| WHAT YOU ARE ASKED TO DO |
Retype all the records below exactly as they are, with no image carried over.

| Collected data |
━━━━

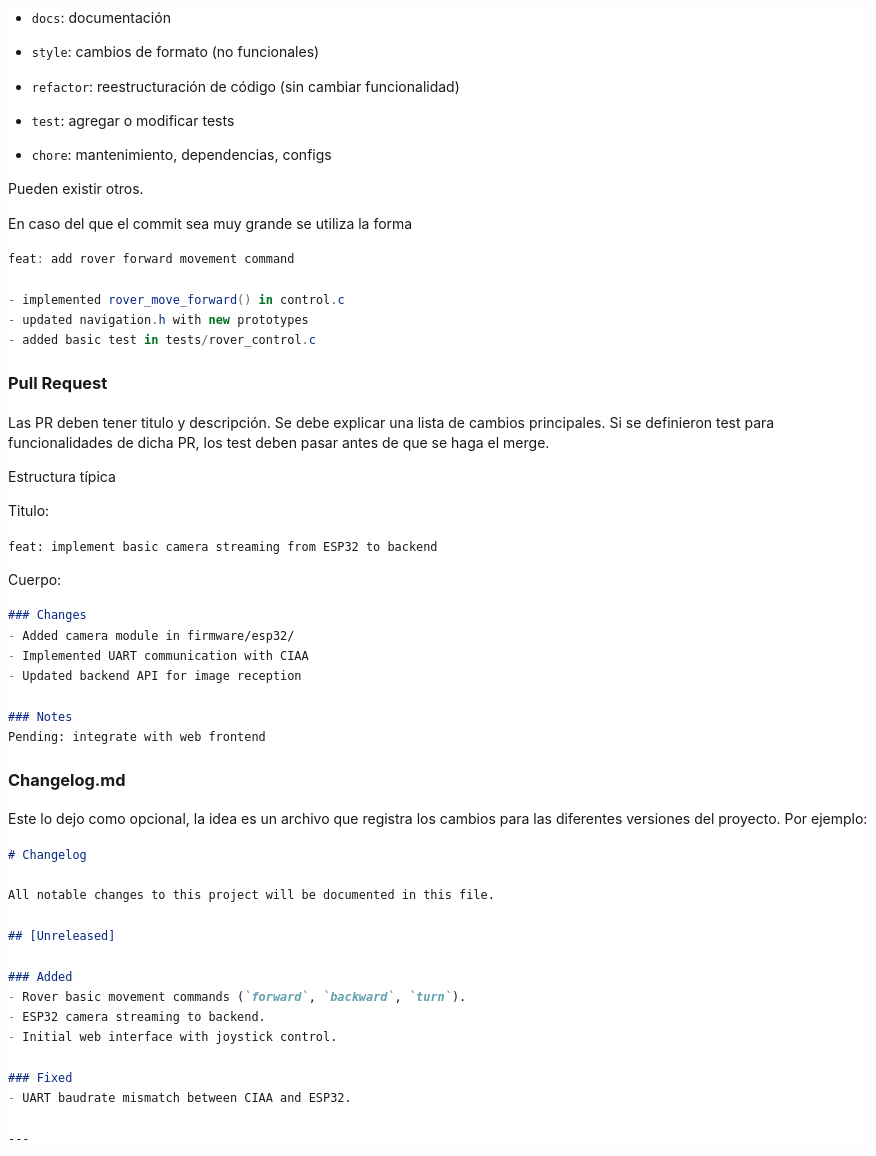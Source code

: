   - `docs`: documentación
  
  - `style`: cambios de formato (no funcionales)
  
  - `refactor`: reestructuración de código (sin cambiar funcionalidad)
  
  - `test`: agregar o modificar tests
  
  - `chore`: mantenimiento, dependencias, configs

Pueden existir otros.

En caso del que el commit sea muy grande se utiliza la forma

```csharp
feat: add rover forward movement command

- implemented rover_move_forward() in control.c
- updated navigation.h with new prototypes
- added basic test in tests/rover_control.c

```

### Pull Request

Las PR deben tener titulo y descripción. Se debe explicar una lista de cambios principales. Si se definieron test para funcionalidades de dicha PR, los test deben pasar antes de que se haga el merge.

Estructura típica

Titulo:

```vbnet
feat: implement basic camera streaming from ESP32 to backend
```

Cuerpo:

```markdown
### Changes
- Added camera module in firmware/esp32/
- Implemented UART communication with CIAA
- Updated backend API for image reception

### Notes
Pending: integrate with web frontend

```

### Changelog.md

Este lo dejo como opcional, la idea es un archivo que registra los cambios para las diferentes versiones del proyecto. Por ejemplo:

```markdown
# Changelog

All notable changes to this project will be documented in this file.

## [Unreleased]

### Added
- Rover basic movement commands (`forward`, `backward`, `turn`).
- ESP32 camera streaming to backend.
- Initial web interface with joystick control.

### Fixed
- UART baudrate mismatch between CIAA and ESP32.

---

```
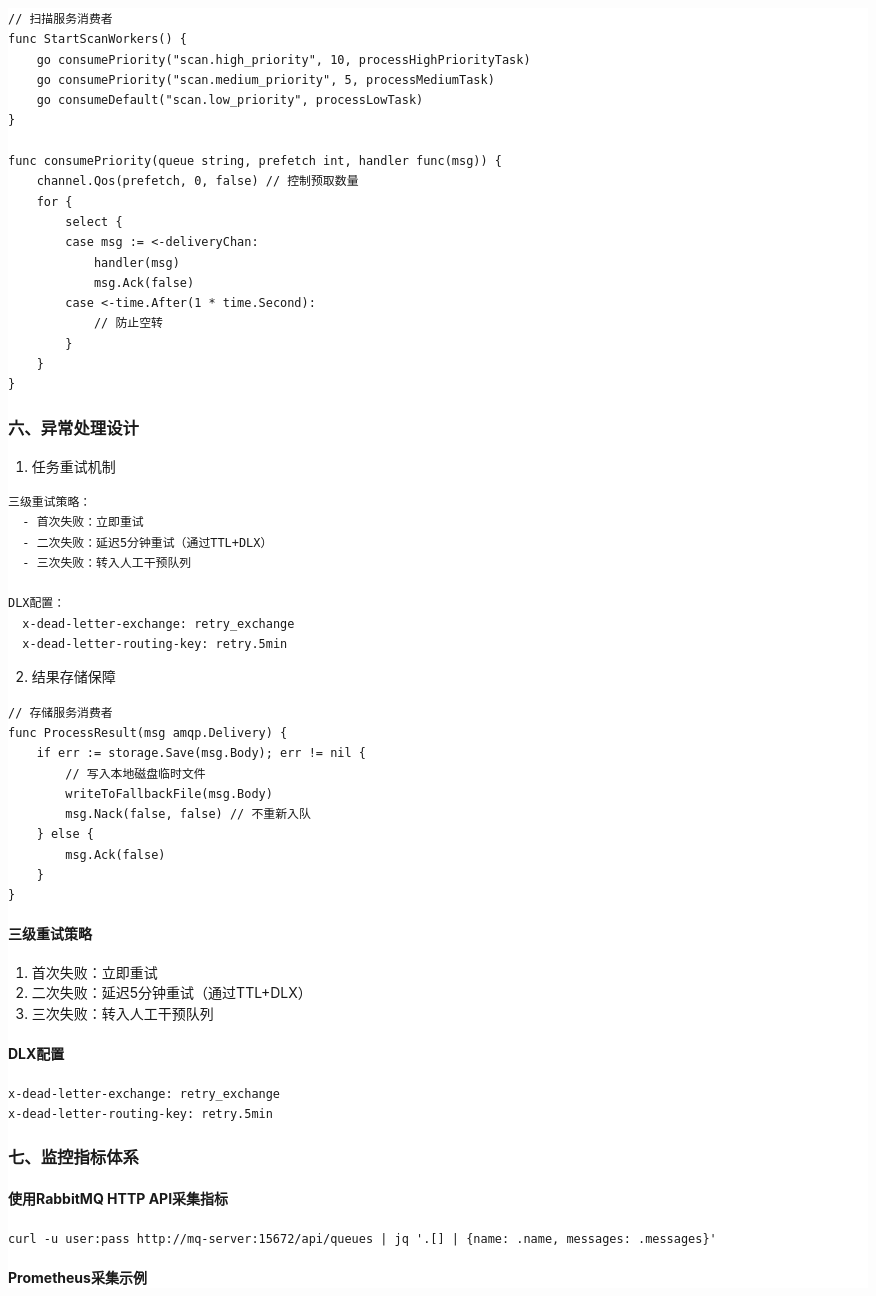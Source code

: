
 ```
// 扫描服务消费者
func StartScanWorkers() {
    go consumePriority("scan.high_priority", 10, processHighPriorityTask)
    go consumePriority("scan.medium_priority", 5, processMediumTask)
    go consumeDefault("scan.low_priority", processLowTask)
}

func consumePriority(queue string, prefetch int, handler func(msg)) {
    channel.Qos(prefetch, 0, false) // 控制预取数量
    for {
        select {
        case msg := <-deliveryChan:
            handler(msg)
            msg.Ack(false)
        case <-time.After(1 * time.Second):
            // 防止空转
        }
    }
}
```
### 六、异常处理设计
1. 任务重试机制
```
三级重试策略：
  - 首次失败：立即重试
  - 二次失败：延迟5分钟重试（通过TTL+DLX）
  - 三次失败：转入人工干预队列

DLX配置：
  x-dead-letter-exchange: retry_exchange
  x-dead-letter-routing-key: retry.5min
```
2. 结果存储保障
```
// 存储服务消费者
func ProcessResult(msg amqp.Delivery) {
    if err := storage.Save(msg.Body); err != nil {
        // 写入本地磁盘临时文件
        writeToFallbackFile(msg.Body) 
        msg.Nack(false, false) // 不重新入队
    } else {
        msg.Ack(false)
    }
}
```
#### 三级重试策略
1. 首次失败：立即重试
2. 二次失败：延迟5分钟重试（通过TTL+DLX）
3. 三次失败：转入人工干预队列

#### DLX配置
```
x-dead-letter-exchange: retry_exchange
x-dead-letter-routing-key: retry.5min
```
### 七、监控指标体系
#### 使用RabbitMQ HTTP API采集指标
```
curl -u user:pass http://mq-server:15672/api/queues | jq '.[] | {name: .name, messages: .messages}'
```
#### Prometheus采集示例
```
```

━━━━

| RESULT OF THIS TASK |
Source code

:   - `docs`: documentación
  
  - `style`: cambios de formato (no funcionales)
  
  - `refactor`: reestructuración de código (sin cambiar funcionalidad)
  
  - `test`: agregar o modificar tests
  
  - `chore`: mantenimiento, dependencias, configs

Pueden existir otros.

En caso del que el commit sea muy grande se utiliza la forma

```csharp
feat: add rover forward movement command

- implemented rover_move_forward() in control.c
- updated navigation.h with new prototypes
- added basic test in tests/rover_control.c

```

### Pull Request

Las PR deben tener titulo y descripción. Se debe explicar una lista de cambios principales. Si se definieron test para funcionalidades de dicha PR, los test deben pasar antes de que se haga el merge.

Estructura típica

Titulo:

```vbnet
feat: implement basic camera streaming from ESP32 to backend
```

Cuerpo:

```markdown
### Changes
- Added camera module in firmware/esp32/
- Implemented UART communication with CIAA
- Updated backend API for image reception

### Notes
Pending: integrate with web frontend

```

### Changelog.md

Este lo dejo como opcional, la idea es un archivo que registra los cambios para las diferentes versiones del proyecto. Por ejemplo:

```markdown
# Changelog

All notable changes to this project will be documented in this file.

## [Unreleased]

### Added
- Rover basic movement commands (`forward`, `backward`, `turn`).
- ESP32 camera streaming to backend.
- Initial web interface with joystick control.

### Fixed
- UART baudrate mismatch between CIAA and ESP32.

---

```
Source code

:
 ```
// 扫描服务消费者
func StartScanWorkers() {
    go consumePriority("scan.high_priority", 10, processHighPriorityTask)
    go consumePriority("scan.medium_priority", 5, processMediumTask)
    go consumeDefault("scan.low_priority", processLowTask)
}

func consumePriority(queue string, prefetch int, handler func(msg)) {
    channel.Qos(prefetch, 0, false) // 控制预取数量
    for {
        select {
        case msg := <-deliveryChan:
            handler(msg)
            msg.Ack(false)
        case <-time.After(1 * time.Second):
            // 防止空转
        }
    }
}
```
### 六、异常处理设计
1. 任务重试机制
```
三级重试策略：
  - 首次失败：立即重试
  - 二次失败：延迟5分钟重试（通过TTL+DLX）
  - 三次失败：转入人工干预队列

DLX配置：
  x-dead-letter-exchange: retry_exchange
  x-dead-letter-routing-key: retry.5min
```
2. 结果存储保障
```
// 存储服务消费者
func ProcessResult(msg amqp.Delivery) {
    if err := storage.Save(msg.Body); err != nil {
        // 写入本地磁盘临时文件
        writeToFallbackFile(msg.Body) 
        msg.Nack(false, false) // 不重新入队
    } else {
        msg.Ack(false)
    }
}
```
#### 三级重试策略
1. 首次失败：立即重试
2. 二次失败：延迟5分钟重试（通过TTL+DLX）
3. 三次失败：转入人工干预队列

#### DLX配置
```
x-dead-letter-exchange: retry_exchange
x-dead-letter-routing-key: retry.5min
```
### 七、监控指标体系
#### 使用RabbitMQ HTTP API采集指标
```
curl -u user:pass http://mq-server:15672/api/queues | jq '.[] | {name: .name, messages: .messages}'
```
#### Prometheus采集示例
```
```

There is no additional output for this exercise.